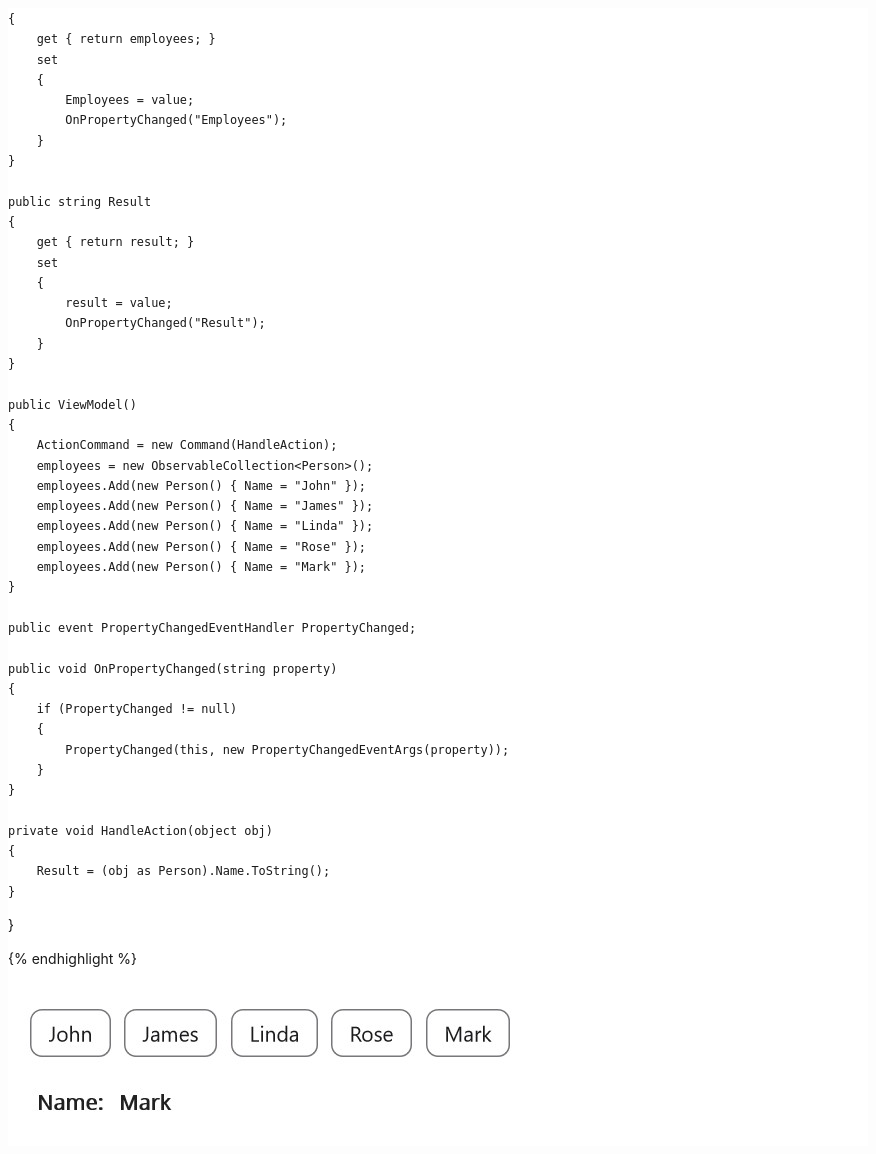     {
        get { return employees; }
        set
        {
            Employees = value;
            OnPropertyChanged("Employees");
        }
    }

    public string Result
    {
        get { return result; }
        set
        {
            result = value;
            OnPropertyChanged("Result");
        }
    }

    public ViewModel()
    {
        ActionCommand = new Command(HandleAction);
        employees = new ObservableCollection<Person>();
        employees.Add(new Person() { Name = "John" });
        employees.Add(new Person() { Name = "James" });
        employees.Add(new Person() { Name = "Linda" });
        employees.Add(new Person() { Name = "Rose" });
        employees.Add(new Person() { Name = "Mark" });
    }

    public event PropertyChangedEventHandler PropertyChanged;

    public void OnPropertyChanged(string property)
    {
        if (PropertyChanged != null)
        {
            PropertyChanged(this, new PropertyChangedEventArgs(property));
        }
    }

    private void HandleAction(object obj)
    {
        Result = (obj as Person).Name.ToString();
    }
}

{% endhighlight %}

![Action typed in .NET MAUI SfChipGroup](images/items/Action.png)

Description of the task:
Say the number of lines in the listing that hold "OnPropertyChanged", with no added words.

Response area:
3